La posición de Rusia desde el principio del movimiento de Euromaidan me daba asco por todas las falsificaciones que fluían de los canales de la televisión rusa. Hicieron todo lo posible para desacreditar uno de los movimientos democráticos más puros de la historia moderna. Llamaron a los manifestantes pacíficos los extremistas, hicieron montaje para altear la verdad.
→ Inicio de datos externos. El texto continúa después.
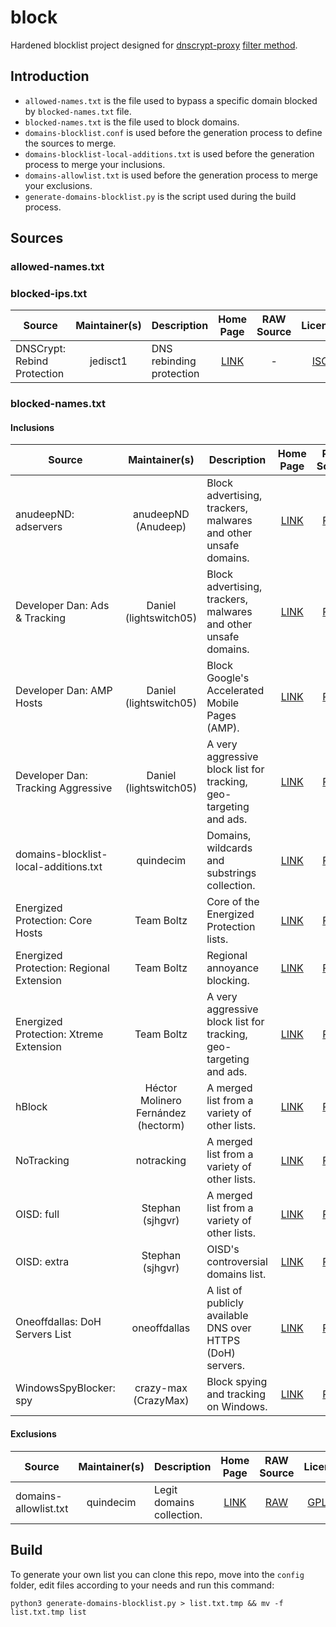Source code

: # block

Hardened blocklist project designed for [dnscrypt-proxy](https://github.com/DNSCrypt/dnscrypt-proxy) [filter method](https://github.com/DNSCrypt/dnscrypt-proxy/wiki/Filters).

## Introduction

- `allowed-names.txt` is the file used to bypass a specific domain blocked by `blocked-names.txt` file.
- `blocked-names.txt` is the file used to block domains.
- `domains-blocklist.conf` is used before the generation process to define the sources to merge.
- `domains-blocklist-local-additions.txt` is used before the generation process to merge your inclusions.
- `domains-allowlist.txt` is used before the generation process to merge your exclusions.
- `generate-domains-blocklist.py` is the script used during the build process.

## Sources

### allowed-names.txt

### blocked-ips.txt

| Source | Maintainer(s) | Description | Home Page | RAW Source | License |
|--------|:-------------:|-------------|:---------:|:----------:|:-------:|
DNSCrypt: Rebind Protection | jedisct1 | DNS rebinding protection | [LINK](https://github.com/DNSCrypt/dnscrypt-proxy/wiki/Filters#dns-rebinding-protection) | - | [ISC](https://github.com/DNSCrypt/dnscrypt-proxy/blob/master/LICENSE) |

### blocked-names.txt

#### Inclusions

| Source | Maintainer(s) | Description | Home Page | RAW Source | License |
|--------|:-------------:|-------------|:---------:|:----------:|:-------:|
anudeepND: adservers | anudeepND (Anudeep) | Block advertising, trackers, malwares and other unsafe domains. | [LINK](https://github.com/anudeepND/blacklist) | [RAW](https://raw.githubusercontent.com/anudeepND/blacklist/master/adservers.txt) | [MIT](https://github.com/anudeepND/blacklist/blob/master/LICENSE) |
Developer Dan: Ads & Tracking | Daniel (lightswitch05) | Block advertising, trackers, malwares and other unsafe domains. | [LINK](https://github.com/lightswitch05/hosts) | [RAW](https://www.github.developerdan.com/hosts/lists/ads-and-tracking-extended.txt) | [Apache-2.0](https://github.com/lightswitch05/hosts/blob/master/LICENSE) |
Developer Dan: AMP Hosts | Daniel (lightswitch05) | Block Google's Accelerated Mobile Pages (AMP). | [LINK](https://github.com/lightswitch05/hosts) | [RAW](https://www.github.developerdan.com/hosts/lists/amp-hosts-extended.txt) | [Apache-2.0](https://github.com/lightswitch05/hosts/blob/master/LICENSE) |
Developer Dan: Tracking Aggressive | Daniel (lightswitch05) | A very aggressive block list for tracking, geo-targeting and ads. | [LINK](https://github.com/lightswitch05/hosts) | [RAW](https://www.github.developerdan.com/hosts/lists/tracking-aggressive-extended.txt) | [Apache-2.0](https://github.com/lightswitch05/hosts/blob/master/LICENSE) |
domains-blocklist-local-additions.txt | quindecim | Domains, wildcards and substrings collection. | [LINK](https://github.com/quindecim) | [RAW](https://raw.githubusercontent.com/quindecim/block/master/config/domains-blocklist-local-additions.txt) | [GPLv3](https://github.com/quindecim/block/blob/master/LICENSE.md) |
Energized Protection: Core Hosts | Team Boltz | Core of the Energized Protection lists. | [LINK](https://energized.pro/) | [RAW](https://raw.githubusercontent.com/AdroitAdorKhan/EnergizedProtection/master/core/hosts) | [MIT](https://github.com/EnergizedProtection/block/blob/master/LICENSE) |
Energized Protection: Regional Extension | Team Boltz | Regional annoyance blocking. | [LINK](https://energized.pro/) | [RAW](https://block.energized.pro/extensions/regional/formats/domains.txt) | [MIT](https://github.com/EnergizedProtection/block/blob/master/LICENSE) |
Energized Protection: Xtreme Extension | Team Boltz | A very aggressive block list for tracking, geo-targeting and ads. | [LINK](https://energized.pro/) | [RAW](https://block.energized.pro/extensions/xtreme/formats/domains.txt) | [MIT](https://github.com/EnergizedProtection/block/blob/master/LICENSE) |
hBlock | Héctor Molinero Fernández (hectorm) | A merged list from a variety of other lists. | [LINK](https://github.com/hectorm/hblock) | [RAW](https://hblock.molinero.dev/hosts_domains.txt) | [MIT](https://github.com/hectorm/hblock/blob/master/LICENSE.md) |
NoTracking | notracking | A merged list from a variety of other lists. | [LINK](https://github.com/notracking/hosts-blocklists) | [RAW](https://raw.githubusercontent.com/notracking/hosts-blocklists/master/dnscrypt-proxy/dnscrypt-proxy.blacklist.txt) | All Rights Reserved |
OISD: full | Stephan (sjhgvr) | A merged list from a variety of other lists. | [LINK](https://oisd.nl/) | [RAW](https://dblw.oisd.nl/) | All Rights Reserved |
OISD: extra | Stephan (sjhgvr) | OISD's controversial domains list. | [LINK](https://oisd.nl/) | [RAW](https://dblw.oisd.nl/extra/) | All Rights Reserved |
Oneoffdallas: DoH Servers List | oneoffdallas | A list of publicly available DNS over HTTPS (DoH) servers. | [LINK](https://github.com/oneoffdallas/dohservers) | [RAW](https://raw.githubusercontent.com/oneoffdallas/dohservers/master/list.txt) | [MIT](https://github.com/oneoffdallas/dohservers/blob/master/LICENSE) |
WindowsSpyBlocker: spy | crazy-max (CrazyMax) | Block spying and tracking on Windows. | [LINK](https://github.com/crazy-max/WindowsSpyBlocker) | [RAW](https://raw.githubusercontent.com/crazy-max/WindowsSpyBlocker/master/data/dnscrypt/spy.txt) | [MIT](https://github.com/crazy-max/WindowsSpyBlocker/blob/master/LICENSE) |

#### Exclusions

| Source | Maintainer(s) | Description | Home Page | RAW Source | License |
|--------|:-------------:|-------------|:---------:|:----------:|:-------:|
domains-allowlist.txt | quindecim | Legit domains collection. | [LINK](https://github.com/quindecim) | [RAW](https://raw.githubusercontent.com/quindecim/block/master/config/domains-allowlist.txt) | [GPLv3](https://github.com/quindecim/block/blob/master/LICENSE.md) |

## Build

To generate your own list you can clone this repo, move into the `config` folder, edit files according to your needs and run this command:
```
python3 generate-domains-blocklist.py > list.txt.tmp && mv -f list.txt.tmp list
```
Pero esto era nada comparando con lo que pasó después de que Euromaidan logró a reemplazar el gobierno marioneta de Putin con fuerzas pro-Europeas y pro-democráticas.

Una vez empezó a realizarse el plan de anexión de Crimea, la propaganda rusa alcanzó un nivel extraordinario. La cantidad de mentira que viene de todos los medios rusos es enorme. Mienten en la tele, mienten en los periódicos, mienten en el parlamento, miente el ministro de exterior, miente el presidente. Todos mienten con mucho cinismo.

El propósito de todas estas mentiras es crear una realidad alternativa, donde Rusia es un imperio potente, y donde Putin es emperador. Pero el mundo de hoy no es habitado sólo por idiotas ignorantes sin cerebros. El mundo de hoy es transparente e inteligente. Las mentiras son un fundamento muy frágil. Aunque puede que Putin lograra mantener su imperio en ignorancia unos diez-veinte años más, pero en el fin su imperio fallará. En el fin aun los rusos van a seguir a los ucranianos en un camino democrático, justo, y europeo.